Solo el aseguramiento de estas condiciones podrá permitir el desarrollo de un derecho penal que privilegie la persecución de los hechos de criminalidad que verdaderamente afectan y lesionan de manera sensible la armónica convivencia social y ponen en serio peligro la estabilidad democrática del país.
La penetración del crimen organizado, del narcotráfico y otras manifestaciones criminales de complicada investigación y persecución debería ser colocada como norte de intervención de las entidades competentes.
Es el momento de cuestionarse la reiterada y costosa intervención del sistema penal para perseguir conductas cuya incidencia, fundamentalmente patrimonial, es mínima en este tipo de infracciones.
Estas bien pueden ser atendidas mediante mecanismos de solución más eficaces y, sobre todo, de menor afectación, no solo para los derechos humanos de quienes acaban en nuestras saturadas cárceles, sino también de familias enteras que, en cantidad cada vez más numerosa, sufren los estragos de la desintegración y el abandono estatal.
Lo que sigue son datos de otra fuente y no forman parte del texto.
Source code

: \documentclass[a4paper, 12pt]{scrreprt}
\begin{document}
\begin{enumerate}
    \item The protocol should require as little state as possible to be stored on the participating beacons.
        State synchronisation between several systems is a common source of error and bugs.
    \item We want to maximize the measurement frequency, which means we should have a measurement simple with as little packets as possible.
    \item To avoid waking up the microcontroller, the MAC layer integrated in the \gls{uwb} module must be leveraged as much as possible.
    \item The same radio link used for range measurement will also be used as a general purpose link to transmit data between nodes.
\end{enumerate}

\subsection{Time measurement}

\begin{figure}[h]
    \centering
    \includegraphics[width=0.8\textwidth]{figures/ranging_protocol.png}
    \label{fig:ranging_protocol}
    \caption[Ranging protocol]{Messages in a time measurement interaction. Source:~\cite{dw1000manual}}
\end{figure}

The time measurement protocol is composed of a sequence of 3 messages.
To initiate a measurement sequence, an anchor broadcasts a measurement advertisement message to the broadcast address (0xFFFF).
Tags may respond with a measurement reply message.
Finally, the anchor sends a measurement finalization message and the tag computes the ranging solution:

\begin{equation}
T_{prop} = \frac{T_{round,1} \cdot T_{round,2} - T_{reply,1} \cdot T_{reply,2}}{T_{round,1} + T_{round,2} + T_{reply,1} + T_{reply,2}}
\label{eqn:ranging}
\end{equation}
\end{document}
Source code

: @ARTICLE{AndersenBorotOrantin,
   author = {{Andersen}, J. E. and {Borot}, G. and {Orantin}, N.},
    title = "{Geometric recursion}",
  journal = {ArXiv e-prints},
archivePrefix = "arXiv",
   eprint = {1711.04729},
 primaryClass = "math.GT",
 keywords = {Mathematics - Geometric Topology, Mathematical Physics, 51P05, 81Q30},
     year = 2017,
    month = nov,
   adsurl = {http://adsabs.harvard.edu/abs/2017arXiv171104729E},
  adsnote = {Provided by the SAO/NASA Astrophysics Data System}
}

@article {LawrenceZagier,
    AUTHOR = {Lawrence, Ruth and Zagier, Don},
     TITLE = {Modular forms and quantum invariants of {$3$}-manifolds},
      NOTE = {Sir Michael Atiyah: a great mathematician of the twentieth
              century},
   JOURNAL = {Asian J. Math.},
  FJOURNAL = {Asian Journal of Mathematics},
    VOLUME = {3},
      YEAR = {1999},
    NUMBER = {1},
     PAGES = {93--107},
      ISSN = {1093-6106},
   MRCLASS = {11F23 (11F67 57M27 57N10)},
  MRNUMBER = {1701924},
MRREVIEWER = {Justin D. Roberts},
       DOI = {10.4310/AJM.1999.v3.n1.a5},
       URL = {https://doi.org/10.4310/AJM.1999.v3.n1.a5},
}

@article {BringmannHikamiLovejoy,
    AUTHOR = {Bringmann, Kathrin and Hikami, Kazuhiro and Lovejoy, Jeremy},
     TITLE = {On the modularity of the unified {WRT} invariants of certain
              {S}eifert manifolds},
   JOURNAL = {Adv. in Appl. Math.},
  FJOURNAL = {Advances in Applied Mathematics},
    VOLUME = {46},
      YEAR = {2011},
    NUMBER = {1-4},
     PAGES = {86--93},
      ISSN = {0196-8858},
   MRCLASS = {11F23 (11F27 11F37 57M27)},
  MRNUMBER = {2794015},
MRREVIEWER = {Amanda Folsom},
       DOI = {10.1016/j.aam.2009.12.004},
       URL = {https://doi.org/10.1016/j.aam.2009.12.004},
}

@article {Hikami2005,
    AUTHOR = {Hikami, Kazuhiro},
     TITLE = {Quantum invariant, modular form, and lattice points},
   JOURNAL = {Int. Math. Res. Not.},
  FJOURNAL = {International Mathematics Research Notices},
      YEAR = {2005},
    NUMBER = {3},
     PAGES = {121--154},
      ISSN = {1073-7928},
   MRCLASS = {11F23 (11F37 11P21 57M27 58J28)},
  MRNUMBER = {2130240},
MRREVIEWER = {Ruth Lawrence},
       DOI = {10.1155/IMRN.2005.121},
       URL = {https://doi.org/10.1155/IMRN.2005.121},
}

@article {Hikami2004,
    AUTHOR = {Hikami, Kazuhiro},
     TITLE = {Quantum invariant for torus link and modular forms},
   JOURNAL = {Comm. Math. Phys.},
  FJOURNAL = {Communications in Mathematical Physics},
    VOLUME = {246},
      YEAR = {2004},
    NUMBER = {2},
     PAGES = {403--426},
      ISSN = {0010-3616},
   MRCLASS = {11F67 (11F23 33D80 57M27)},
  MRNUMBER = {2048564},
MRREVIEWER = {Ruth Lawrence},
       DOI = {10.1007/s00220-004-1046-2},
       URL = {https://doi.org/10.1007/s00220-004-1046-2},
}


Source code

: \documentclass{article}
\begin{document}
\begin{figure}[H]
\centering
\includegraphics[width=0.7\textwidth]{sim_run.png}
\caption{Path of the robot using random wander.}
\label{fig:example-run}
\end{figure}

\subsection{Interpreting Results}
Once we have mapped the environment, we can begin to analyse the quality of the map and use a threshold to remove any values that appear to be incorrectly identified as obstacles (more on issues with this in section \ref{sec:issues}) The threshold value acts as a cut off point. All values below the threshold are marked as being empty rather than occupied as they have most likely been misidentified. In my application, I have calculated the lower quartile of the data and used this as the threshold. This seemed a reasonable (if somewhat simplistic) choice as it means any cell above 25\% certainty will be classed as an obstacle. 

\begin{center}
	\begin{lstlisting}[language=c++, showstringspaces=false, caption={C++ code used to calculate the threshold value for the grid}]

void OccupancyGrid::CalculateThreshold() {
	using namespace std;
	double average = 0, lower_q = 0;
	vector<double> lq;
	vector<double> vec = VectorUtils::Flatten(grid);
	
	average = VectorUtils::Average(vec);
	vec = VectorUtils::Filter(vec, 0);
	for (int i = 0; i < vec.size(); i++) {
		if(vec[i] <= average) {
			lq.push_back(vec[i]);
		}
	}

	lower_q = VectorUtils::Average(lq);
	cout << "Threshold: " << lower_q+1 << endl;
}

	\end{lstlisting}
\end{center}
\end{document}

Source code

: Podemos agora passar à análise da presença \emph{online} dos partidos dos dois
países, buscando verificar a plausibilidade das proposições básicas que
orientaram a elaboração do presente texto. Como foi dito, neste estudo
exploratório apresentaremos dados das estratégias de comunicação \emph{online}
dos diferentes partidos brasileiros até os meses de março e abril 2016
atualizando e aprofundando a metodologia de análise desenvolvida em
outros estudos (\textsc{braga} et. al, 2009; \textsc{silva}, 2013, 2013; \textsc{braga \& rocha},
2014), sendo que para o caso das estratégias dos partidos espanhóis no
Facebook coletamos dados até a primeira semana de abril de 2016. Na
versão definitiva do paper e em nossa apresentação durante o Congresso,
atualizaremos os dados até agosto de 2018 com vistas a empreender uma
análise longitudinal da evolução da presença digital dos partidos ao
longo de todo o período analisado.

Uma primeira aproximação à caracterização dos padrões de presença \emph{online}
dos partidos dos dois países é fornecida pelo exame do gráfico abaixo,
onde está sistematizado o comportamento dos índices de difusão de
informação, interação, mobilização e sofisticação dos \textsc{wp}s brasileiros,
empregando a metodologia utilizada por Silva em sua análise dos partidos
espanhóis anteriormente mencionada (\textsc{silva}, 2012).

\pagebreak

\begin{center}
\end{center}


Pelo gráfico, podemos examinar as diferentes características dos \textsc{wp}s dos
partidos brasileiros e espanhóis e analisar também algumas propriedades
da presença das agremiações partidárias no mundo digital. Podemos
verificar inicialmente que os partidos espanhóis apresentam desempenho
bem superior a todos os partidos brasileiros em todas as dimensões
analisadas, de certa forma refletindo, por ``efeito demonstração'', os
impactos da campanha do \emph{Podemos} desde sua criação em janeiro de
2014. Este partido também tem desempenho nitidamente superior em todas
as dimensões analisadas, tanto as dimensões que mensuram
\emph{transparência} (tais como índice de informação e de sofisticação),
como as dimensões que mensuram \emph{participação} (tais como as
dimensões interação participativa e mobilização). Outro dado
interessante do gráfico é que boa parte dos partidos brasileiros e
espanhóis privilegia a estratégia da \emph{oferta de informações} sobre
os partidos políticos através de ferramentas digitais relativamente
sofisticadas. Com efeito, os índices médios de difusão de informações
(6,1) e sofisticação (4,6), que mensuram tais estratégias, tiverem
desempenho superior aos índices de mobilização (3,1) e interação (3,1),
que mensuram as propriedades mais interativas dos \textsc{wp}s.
La reubicación de personas privadas de libertad que ha planteado el ministerio a mi cargo, como salida de emergencia para impedir que la caótica sobrepoblación nos produzca resultados que tendríamos que lamentar a corto plazo, está fundada en criterios técnicos ya expuestos y deja claro que no se trata de “liberación masiva de personas condenadas a prisión”, sino de la modificación del programa de atención.
La experiencia de cárceles latinoamericanas incendiadas, colapsadas por el hacinamiento y estructuras inadecuadas, con cientos de muertos como resultado, es un claro mensaje de lo que nos ocurriría si no actuamos a tiempo.
Sin embargo, debemos asumir responsablemente que, y este es, efectivamente, el mensaje que con mayor acento quisiera transmitir, es una respuesta transitoria a un problema que debe atenderse desde ópticas más profundas, con el concurso ineludible de todos los actores involucrados.
Nuestra pretensión es, además, hacer énfasis en la urgencia de asumir la revisión profunda del sistema penal y definir con claridad hacia dónde debe dirigir el Estado sus esfuerzos.
Es indispensable un ajuste en el sistema de penas, de manera que se incrementen las alternativas a la reclusión carcelaria. Debe redefinirse el carácter de la sanción, reducir el abuso de la prisión preventiva y revisar la conceptualización de los tipos penales, así como enfatizar la formación profesional de los encargados de intervenir en estos procesos.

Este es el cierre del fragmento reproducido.